Saturday, March 13, 2021

Kooky Conservatives

One of my co-workers (a staunch conservative and conspiracy theorist) at a call center that specialized in political surveys sent me a text message that said: " See [Matt] DRUDGE on Alex Jones sites for [John] PODESTA* doing Satanic ritual." (Sent to me on November 4, 2016.)

That brought to mind a quote from conservative columnist/Firing Line host/National Review publisher and founder William F. Buckley, Jr. In a 1962 letter to William Loeb, the publisher of the Manchester Union Leader in New Hampshire, Buckley wrote: "Why is it our side [that] is afflicted with all the loonies?" (From Buckley: William F. Buckley, Jr. and the Rise of American Conservatism by Carl T. Bogus, Bloomsbury Press, 2011.)

Bogus, a liberal, points out on the same page that "...not all conservatives were dull-witted or dysfunctional, but conservative causes attracted far more than their fair share of kooks and bigots."

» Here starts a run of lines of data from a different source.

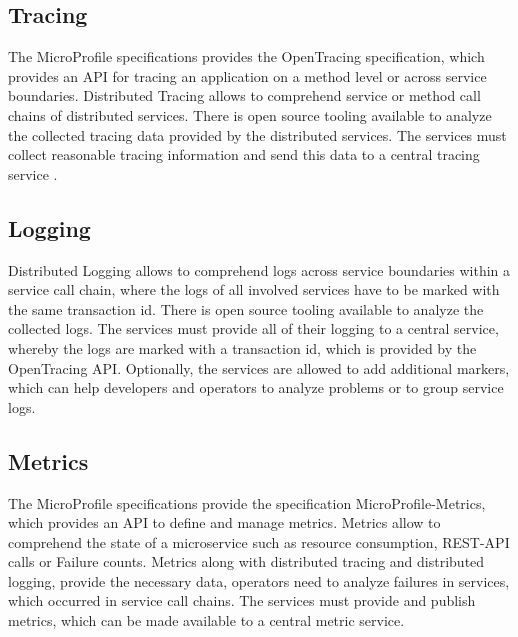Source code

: \subsection{Tracing}
\label{sec:esboc-aspects-tracing}
The MicroProfile specifications provides the OpenTracing specification, which provides an API for tracing an application on a method level or across service boundaries. Distributed Tracing allows to comprehend service or method call chains of distributed services. There is open source tooling available to analyze the collected tracing data provided by the distributed services. The services must collect reasonable tracing information and send this data to a central tracing service \cite{CNCFOpentracing2018}.

\subsection{Logging}
\label{sec:esboc-aspects-logging}
Distributed Logging allows to comprehend logs across service boundaries within a service call chain, where the logs of all involved services have to be marked with the same transaction id. There is open source tooling available to analyze the collected logs. The services must provide all of their logging to a central service, whereby the logs are marked with a transaction id, which is provided by the OpenTracing API. Optionally, the services are allowed to add additional markers, which can help developers and operators to analyze problems or to group service logs.

\subsection{Metrics}
\label{sec:esboc-aspects-metrics}
The MicroProfile specifications provide the specification MicroProfile-Metrics, which provides an API to define and manage metrics. Metrics allow to comprehend the state of a microservice such as resource consumption, REST-API calls or Failure counts. Metrics along with distributed tracing and distributed logging, provide the necessary data, operators need to analyze failures in services, which occurred in service call chains. The services must provide and publish metrics, which can be made available to a central metric service.

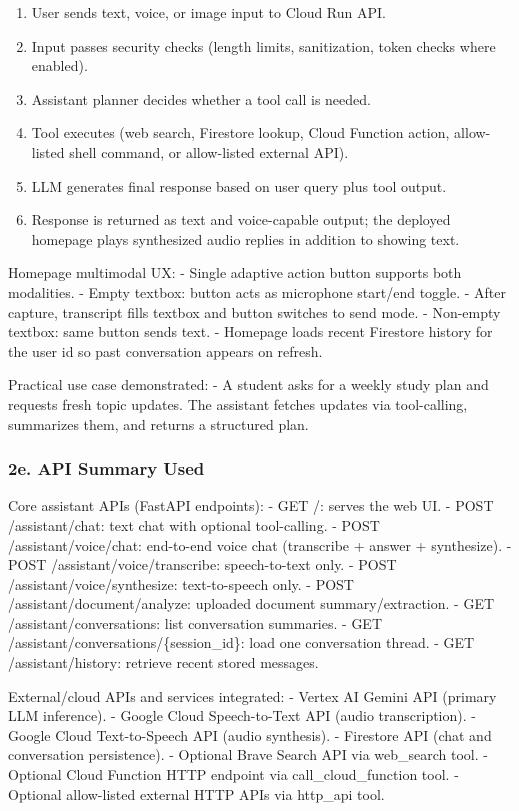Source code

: \documentclass[
]{article}
\providecommand{\tightlist}{%
  \setlength{\itemsep}{0pt}\setlength{\parskip}{0pt}}
\begin{document}
\begin{enumerate}
\def\labelenumi{\arabic{enumi}.}
\tightlist
\item
  User sends text, voice, or image input to Cloud Run API.
\item
  Input passes security checks (length limits, sanitization, token
  checks where enabled).
\item
  Assistant planner decides whether a tool call is needed.
\item
  Tool executes (web search, Firestore lookup, Cloud Function action,
  allow-listed shell command, or allow-listed external API).
\item
  LLM generates final response based on user query plus tool output.
\item
  Response is returned as text and voice-capable output; the deployed
  homepage plays synthesized audio replies in addition to showing text.
\end{enumerate}

Homepage multimodal UX: - Single adaptive action button supports both
modalities. - Empty textbox: button acts as microphone start/end toggle.
- After capture, transcript fills textbox and button switches to send
mode. - Non-empty textbox: same button sends text. - Homepage loads
recent Firestore history for the user id so past conversation appears on
refresh.

Practical use case demonstrated: - A student asks for a weekly study
plan and requests fresh topic updates. The assistant fetches updates via
tool-calling, summarizes them, and returns a structured plan.

\subsubsection{2e. API Summary Used}\label{e.-api-summary-used}

Core assistant APIs (FastAPI endpoints): - GET /: serves the web UI. -
POST /assistant/chat: text chat with optional tool-calling. - POST
/assistant/voice/chat: end-to-end voice chat (transcribe + answer +
synthesize). - POST /assistant/voice/transcribe: speech-to-text only. -
POST /assistant/voice/synthesize: text-to-speech only. - POST
/assistant/document/analyze: uploaded document summary/extraction. - GET
/assistant/conversations: list conversation summaries. - GET
/assistant/conversations/\{session\_id\}: load one conversation thread.
- GET /assistant/history: retrieve recent stored messages.

External/cloud APIs and services integrated: - Vertex AI Gemini API
(primary LLM inference). - Google Cloud Speech-to-Text API (audio
transcription). - Google Cloud Text-to-Speech API (audio synthesis). -
Firestore API (chat and conversation persistence). - Optional Brave
Search API via web\_search tool. - Optional Cloud Function HTTP endpoint
via call\_cloud\_function tool. - Optional allow-listed external HTTP
APIs via http\_api tool.
\end{document}
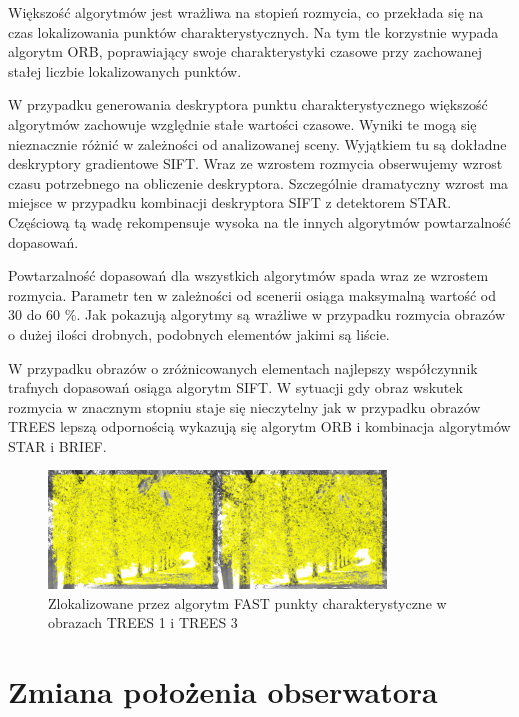 Większość algorytmów jest wrażliwa na stopień rozmycia, co przekłada się na czas lokalizowania punktów charakterystycznych. Na tym tle korzystnie wypada algorytm ORB, poprawiający swoje charakterystyki czasowe przy zachowanej stałej liczbie lokalizowanych punktów.

W przypadku generowania deskryptora punktu charakterystycznego większość algorytmów zachowuje względnie stałe wartości czasowe. Wyniki te mogą się nieznacznie różnić w zależności od analizowanej sceny. Wyjątkiem tu są dokładne deskryptory gradientowe SIFT. Wraz ze wzrostem rozmycia obserwujemy wzrost czasu potrzebnego na obliczenie deskryptora. Szczególnie dramatyczny wzrost ma miejsce w przypadku kombinacji deskryptora SIFT z detektorem STAR. Częściową tą wadę rekompensuje wysoka na tle innych algorytmów powtarzalność dopasowań.

Powtarzalność dopasowań dla wszystkich algorytmów spada wraz ze wzrostem rozmycia. Parametr ten w zależności od scenerii osiąga maksymalną wartość od 30 do 60 \%. Jak pokazują algorytmy są wrażliwe w przypadku rozmycia obrazów o dużej ilości drobnych, podobnych elementów jakimi są liście.

W przypadku obrazów o zróżnicowanych elementach najlepszy współczynnik trafnych dopasowań osiąga algorytm SIFT. W sytuacji gdy obraz wskutek rozmycia w znacznym stopniu staje się nieczytelny jak w przypadku obrazów TREES lepszą odpornością wykazują się algorytm ORB i kombinacja algorytmów STAR i BRIEF.







\begin{figure}
\centering
\includegraphics[width=0.8\textwidth]{pict/badania/trees_fast_1_3.png}
\caption{Zlokalizowane przez algorytm FAST punkty charakterystyczne w obrazach TREES 1 i TREES 3}
\label{tt13}
\end{figure}





\FloatBarrier
\section{Zmiana położenia obserwatora}
\FloatBarrier
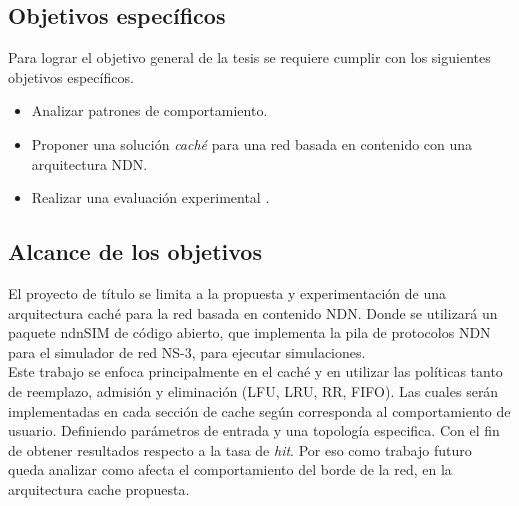 \documentclass[12pt]{ociamthesis}  %
\begin{document}
\subsection{Objetivos específicos}
Para lograr el objetivo general de la tesis se requiere cumplir con los siguientes objetivos específicos.
\begin{itemize}
	\item Analizar patrones de comportamiento.
	\item Proponer una solución \textit{caché} para una red basada en contenido con una arquitectura NDN.
	\item Realizar una evaluación experimental .
\end{itemize}


\subsection{Alcance de los objetivos}

El proyecto de título se limita a la propuesta y experimentación de una arquitectura caché para la red basada en contenido NDN. Donde se utilizará un  paquete ndnSIM de código abierto, que implementa la pila de protocolos NDN para el simulador de red NS-3, para ejecutar simulaciones.\\

Este trabajo se enfoca principalmente en el caché y en  utilizar las políticas tanto de reemplazo, admisión y eliminación (LFU, LRU, RR, FIFO). Las cuales serán implementadas en cada sección de cache según corresponda al comportamiento de usuario. Definiendo parámetros de entrada y una topología especifica. Con el fin de obtener resultados respecto a la tasa de \textit{hit}. Por eso como trabajo futuro queda analizar como afecta el comportamiento del borde de la red, en la arquitectura cache propuesta.
\end{document}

Judging by the Trump era, that's still true.


*John Podesta (born January 8, 1949), former chairman of Hillary Clinton's 2016 presidential campaign.

A Translator's Literary Advice

Margaret Jull Costa is described by the New York Times Book Review's "By the Book" interview column (March 7, 2021) as a "prolific translator" of Spanish- and Portuguese-language literature.

In the interview she was asked what book she would recommend be read by everyone before age 21. Her response: "I would say probably read everything you can lay your hands on, then reread it when you're 40 or older to find out whether it was any good and, if so, what it was really about. But," she continued, "if I had to choose one it would be The Great Gatsby, just to see what it's possible to do with the English language."

If I had to choose one book to reread it would probably be A Tree Grows in Brooklyn by Betty Smith. I first read it when I was 11 or 12. I can still remember certain scenes from it: preadolescent Francie Nolan reading a book on the fire escape; her mother on her hands and knees scrubbing the wood floors; her father's corpse in repose in a casket in the apartment.